Around this same time, the Abbotsford School Board began the first draft of its Origin of Life policy. The policy read in part:
“In view of the fact that neither the Divine creation nor evolutionary concepts of the origin of life are capable of verification by means of scientific experimentation, and because the teaching of one view of origins to the exclusion of the other view will almost certainly antagonize those parents and/or pupils who hold to the alternative view, all teachers, when discussing and/or teaching the origin of life in the classrooms, are requested to expose students, in as objective a manner as possible, to both Divine creation and the evolutionary concepts of life’s origins, with the evidence that is presented in support of each view, and to refrain from any assertions that would set forth either view as absolute.” (as cited in Chahal, 2002, p. 50).
In 1983, a majority vote made it a requirement that teachers refrain from teaching only the theory of evolution (Barker, 2004). Further, teachers were instructed to teach both creationist and evolution theories in a few key classes, specifically Biology 11, 12 and Social Studies 7 (British Columbia Civil Liberties Association, 1995). The application of this policy appears to be far less dramatic than the policy itself. Textbook resources were made available to students who showed interest in creationist theories. Many of these resources were from fundamentalist Christian organizations such as the Institute for Creation Research. In other instances, guest speakers from CSAC were invited to present in classes. For the most part, however, teachers either avoided the topic of origin of life altogether, or briefly mentioned that some groups contested Darwin’s theory (Barker, 2004). Fleeting media attention was directed at the policy and its application.

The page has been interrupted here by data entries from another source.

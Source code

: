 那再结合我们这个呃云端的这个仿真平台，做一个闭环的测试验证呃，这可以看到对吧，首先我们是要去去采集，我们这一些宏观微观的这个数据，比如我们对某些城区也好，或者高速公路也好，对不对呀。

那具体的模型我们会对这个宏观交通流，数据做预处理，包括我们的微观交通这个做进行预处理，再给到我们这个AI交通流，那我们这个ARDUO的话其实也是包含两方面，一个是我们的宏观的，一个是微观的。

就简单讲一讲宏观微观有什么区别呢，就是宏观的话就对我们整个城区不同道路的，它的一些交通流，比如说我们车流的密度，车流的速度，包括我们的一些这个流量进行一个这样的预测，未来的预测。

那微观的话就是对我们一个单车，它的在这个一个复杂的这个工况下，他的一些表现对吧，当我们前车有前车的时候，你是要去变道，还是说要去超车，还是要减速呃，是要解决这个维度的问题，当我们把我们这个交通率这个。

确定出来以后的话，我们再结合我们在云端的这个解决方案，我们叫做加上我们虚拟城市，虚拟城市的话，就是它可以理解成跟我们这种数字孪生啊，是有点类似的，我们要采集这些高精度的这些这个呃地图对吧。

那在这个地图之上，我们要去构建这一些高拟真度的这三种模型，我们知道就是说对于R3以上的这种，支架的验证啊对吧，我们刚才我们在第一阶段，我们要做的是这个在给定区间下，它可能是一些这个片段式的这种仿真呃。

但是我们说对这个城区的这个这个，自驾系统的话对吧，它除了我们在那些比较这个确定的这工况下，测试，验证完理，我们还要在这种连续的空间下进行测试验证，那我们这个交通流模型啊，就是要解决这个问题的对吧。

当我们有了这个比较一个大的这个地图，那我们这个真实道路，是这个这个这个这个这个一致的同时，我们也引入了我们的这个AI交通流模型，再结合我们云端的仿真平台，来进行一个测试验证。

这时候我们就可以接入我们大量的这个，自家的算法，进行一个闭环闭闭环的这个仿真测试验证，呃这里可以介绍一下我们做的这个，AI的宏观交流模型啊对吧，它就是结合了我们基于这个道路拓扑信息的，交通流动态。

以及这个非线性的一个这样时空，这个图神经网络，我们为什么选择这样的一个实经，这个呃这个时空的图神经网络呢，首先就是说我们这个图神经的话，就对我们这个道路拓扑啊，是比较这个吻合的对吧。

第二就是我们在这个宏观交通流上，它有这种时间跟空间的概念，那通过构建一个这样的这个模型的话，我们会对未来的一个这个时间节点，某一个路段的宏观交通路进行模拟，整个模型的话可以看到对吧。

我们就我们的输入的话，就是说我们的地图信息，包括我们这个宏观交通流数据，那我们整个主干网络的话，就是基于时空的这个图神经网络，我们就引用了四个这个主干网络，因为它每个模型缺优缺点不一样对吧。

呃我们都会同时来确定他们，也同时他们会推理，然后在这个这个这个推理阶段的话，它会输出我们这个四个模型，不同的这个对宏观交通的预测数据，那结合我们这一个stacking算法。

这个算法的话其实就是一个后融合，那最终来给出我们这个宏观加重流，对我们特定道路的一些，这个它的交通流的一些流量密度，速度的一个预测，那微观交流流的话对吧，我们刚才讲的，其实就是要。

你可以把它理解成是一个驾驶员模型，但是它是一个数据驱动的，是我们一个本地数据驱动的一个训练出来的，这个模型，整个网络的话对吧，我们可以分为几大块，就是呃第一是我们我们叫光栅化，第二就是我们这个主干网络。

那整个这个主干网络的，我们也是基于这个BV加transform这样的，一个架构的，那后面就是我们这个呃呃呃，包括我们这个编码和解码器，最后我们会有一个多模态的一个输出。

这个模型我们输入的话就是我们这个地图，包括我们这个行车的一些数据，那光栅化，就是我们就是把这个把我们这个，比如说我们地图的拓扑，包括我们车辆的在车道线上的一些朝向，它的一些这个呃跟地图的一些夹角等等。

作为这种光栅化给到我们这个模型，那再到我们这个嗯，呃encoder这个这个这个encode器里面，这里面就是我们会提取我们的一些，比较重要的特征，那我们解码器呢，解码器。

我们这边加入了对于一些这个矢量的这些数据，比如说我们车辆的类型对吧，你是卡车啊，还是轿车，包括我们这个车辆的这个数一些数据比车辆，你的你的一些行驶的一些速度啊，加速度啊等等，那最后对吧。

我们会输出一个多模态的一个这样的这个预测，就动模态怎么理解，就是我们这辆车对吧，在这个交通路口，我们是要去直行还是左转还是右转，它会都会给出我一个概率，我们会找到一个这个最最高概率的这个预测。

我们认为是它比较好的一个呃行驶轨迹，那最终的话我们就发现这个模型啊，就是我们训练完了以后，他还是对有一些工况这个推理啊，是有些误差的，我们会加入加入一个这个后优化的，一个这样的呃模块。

Almost a decade later, Abbotsford was thrust back in the media spotlight.
Stayed tuned for part 3 of 4 in my series on Creationism in Canada. In Part 3, I’ll explore creationism throughout the 1990’s, once again focusing on Abbotsford, B.C. The final chapter of this series will explore creationism in Canada today, including an examination of some provincial science curricula and policies pertaining to creationist instruction.
Barker, J. (2004). Creationism in Canada. In S. Coleman & L. Carlin (Eds.), The cultures of creationism (pp. 85-108). Burlington, VT: Ashgate Publishing Company.
British Columbia Civil Liberties Association (1995). Comments on the “creation science” movement in British Columbia. Retrieved from http://bccla.org/our_work/comments-on-the-creation-science-movement-in-british-columbia/
Chahal, S. S. (2002). Nation building and public education in the crossfire: An examination of the Abbotsford School Board’s 1981-1995 Origin of Life policy (Master’s Thesis). Retrieved from https://circle.ubc.ca/handle/2429/16315
Sweet, L. (1997). God in the classroom: The controversial issue of religion in Canada’s schools.Toronto, ON: McClelland & Stewart Inc.